(Dataset entries)
+++

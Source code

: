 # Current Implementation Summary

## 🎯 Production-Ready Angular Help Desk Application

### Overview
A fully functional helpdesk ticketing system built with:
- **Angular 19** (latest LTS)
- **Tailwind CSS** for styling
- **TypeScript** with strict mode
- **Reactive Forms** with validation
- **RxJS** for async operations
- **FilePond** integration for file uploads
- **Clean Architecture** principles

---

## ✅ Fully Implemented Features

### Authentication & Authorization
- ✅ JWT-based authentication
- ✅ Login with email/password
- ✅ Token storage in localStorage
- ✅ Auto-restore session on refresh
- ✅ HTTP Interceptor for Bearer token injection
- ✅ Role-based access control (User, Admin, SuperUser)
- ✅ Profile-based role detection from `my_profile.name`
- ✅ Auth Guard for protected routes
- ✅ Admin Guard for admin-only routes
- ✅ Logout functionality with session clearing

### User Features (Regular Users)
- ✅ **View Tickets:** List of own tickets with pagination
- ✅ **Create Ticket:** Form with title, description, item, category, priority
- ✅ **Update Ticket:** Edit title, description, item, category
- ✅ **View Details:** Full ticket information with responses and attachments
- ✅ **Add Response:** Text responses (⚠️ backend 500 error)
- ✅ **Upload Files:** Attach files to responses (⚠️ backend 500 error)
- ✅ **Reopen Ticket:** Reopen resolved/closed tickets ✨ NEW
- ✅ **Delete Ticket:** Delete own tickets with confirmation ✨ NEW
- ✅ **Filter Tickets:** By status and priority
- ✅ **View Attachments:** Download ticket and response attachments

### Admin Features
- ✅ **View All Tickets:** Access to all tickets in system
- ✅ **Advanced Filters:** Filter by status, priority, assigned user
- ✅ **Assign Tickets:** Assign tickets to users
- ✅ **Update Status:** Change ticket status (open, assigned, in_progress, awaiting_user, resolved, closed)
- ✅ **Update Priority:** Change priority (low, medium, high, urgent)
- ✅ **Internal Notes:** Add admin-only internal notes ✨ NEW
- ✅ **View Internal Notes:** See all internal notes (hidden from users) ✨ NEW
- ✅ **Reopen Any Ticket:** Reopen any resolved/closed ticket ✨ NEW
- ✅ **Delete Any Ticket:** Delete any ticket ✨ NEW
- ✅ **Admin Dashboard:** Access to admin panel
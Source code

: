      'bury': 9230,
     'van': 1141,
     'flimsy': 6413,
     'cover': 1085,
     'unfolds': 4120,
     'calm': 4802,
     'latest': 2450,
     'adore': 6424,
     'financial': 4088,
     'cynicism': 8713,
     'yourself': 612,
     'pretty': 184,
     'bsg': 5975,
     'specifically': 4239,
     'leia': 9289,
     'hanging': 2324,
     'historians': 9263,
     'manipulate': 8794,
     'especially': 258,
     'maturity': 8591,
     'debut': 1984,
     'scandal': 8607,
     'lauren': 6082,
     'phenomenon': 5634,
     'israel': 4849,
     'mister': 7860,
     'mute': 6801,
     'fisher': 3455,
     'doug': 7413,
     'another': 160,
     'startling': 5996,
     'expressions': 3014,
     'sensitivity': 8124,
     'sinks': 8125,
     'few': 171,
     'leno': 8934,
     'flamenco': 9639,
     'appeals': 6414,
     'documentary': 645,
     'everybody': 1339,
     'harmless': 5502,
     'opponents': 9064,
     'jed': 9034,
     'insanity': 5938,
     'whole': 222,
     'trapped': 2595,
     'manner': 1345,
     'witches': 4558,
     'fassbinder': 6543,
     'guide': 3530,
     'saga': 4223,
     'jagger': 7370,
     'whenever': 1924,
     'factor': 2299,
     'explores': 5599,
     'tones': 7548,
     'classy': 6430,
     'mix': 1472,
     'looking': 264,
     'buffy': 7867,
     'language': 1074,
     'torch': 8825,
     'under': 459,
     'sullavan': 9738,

+++

YOUR ASSIGNMENT:
Beginning with the first line above, transcribe all of the data exactly.

SOLUTION TO THIS TASK:
Source code

: # Current Implementation Summary

## 🎯 Production-Ready Angular Help Desk Application

### Overview
A fully functional helpdesk ticketing system built with:
- **Angular 19** (latest LTS)
- **Tailwind CSS** for styling
- **TypeScript** with strict mode
- **Reactive Forms** with validation
- **RxJS** for async operations
- **FilePond** integration for file uploads
- **Clean Architecture** principles

---

## ✅ Fully Implemented Features

### Authentication & Authorization
- ✅ JWT-based authentication
- ✅ Login with email/password
- ✅ Token storage in localStorage
- ✅ Auto-restore session on refresh
- ✅ HTTP Interceptor for Bearer token injection
- ✅ Role-based access control (User, Admin, SuperUser)
- ✅ Profile-based role detection from `my_profile.name`
- ✅ Auth Guard for protected routes
- ✅ Admin Guard for admin-only routes
- ✅ Logout functionality with session clearing

### User Features (Regular Users)
- ✅ **View Tickets:** List of own tickets with pagination
- ✅ **Create Ticket:** Form with title, description, item, category, priority
- ✅ **Update Ticket:** Edit title, description, item, category
- ✅ **View Details:** Full ticket information with responses and attachments
- ✅ **Add Response:** Text responses (⚠️ backend 500 error)
- ✅ **Upload Files:** Attach files to responses (⚠️ backend 500 error)
- ✅ **Reopen Ticket:** Reopen resolved/closed tickets ✨ NEW
- ✅ **Delete Ticket:** Delete own tickets with confirmation ✨ NEW
- ✅ **Filter Tickets:** By status and priority
- ✅ **View Attachments:** Download ticket and response attachments

### Admin Features
- ✅ **View All Tickets:** Access to all tickets in system
- ✅ **Advanced Filters:** Filter by status, priority, assigned user
- ✅ **Assign Tickets:** Assign tickets to users
- ✅ **Update Status:** Change ticket status (open, assigned, in_progress, awaiting_user, resolved, closed)
- ✅ **Update Priority:** Change priority (low, medium, high, urgent)
- ✅ **Internal Notes:** Add admin-only internal notes ✨ NEW
- ✅ **View Internal Notes:** See all internal notes (hidden from users) ✨ NEW
- ✅ **Reopen Any Ticket:** Reopen any resolved/closed ticket ✨ NEW
- ✅ **Delete Any Ticket:** Delete any ticket ✨ NEW
- ✅ **Admin Dashboard:** Access to admin panel
Source code

:      'bury': 9230,
     'van': 1141,
     'flimsy': 6413,
     'cover': 1085,
     'unfolds': 4120,
     'calm': 4802,
     'latest': 2450,
     'adore': 6424,
     'financial': 4088,
     'cynicism': 8713,
     'yourself': 612,
     'pretty': 184,
     'bsg': 5975,
     'specifically': 4239,
     'leia': 9289,
     'hanging': 2324,
     'historians': 9263,
     'manipulate': 8794,
     'especially': 258,
     'maturity': 8591,
     'debut': 1984,
     'scandal': 8607,
     'lauren': 6082,
     'phenomenon': 5634,
     'israel': 4849,
     'mister': 7860,
     'mute': 6801,
     'fisher': 3455,
     'doug': 7413,
     'another': 160,
     'startling': 5996,
     'expressions': 3014,
     'sensitivity': 8124,
     'sinks': 8125,
     'few': 171,
     'leno': 8934,
     'flamenco': 9639,
     'appeals': 6414,
     'documentary': 645,
     'everybody': 1339,
     'harmless': 5502,
     'opponents': 9064,
     'jed': 9034,
     'insanity': 5938,
     'whole': 222,
     'trapped': 2595,
     'manner': 1345,
     'witches': 4558,
     'fassbinder': 6543,
     'guide': 3530,
     'saga': 4223,
     'jagger': 7370,
     'whenever': 1924,
     'factor': 2299,
     'explores': 5599,
     'tones': 7548,
     'classy': 6430,
     'mix': 1472,
     'looking': 264,
     'buffy': 7867,
     'language': 1074,
     'torch': 8825,
     'under': 459,
     'sullavan': 9738,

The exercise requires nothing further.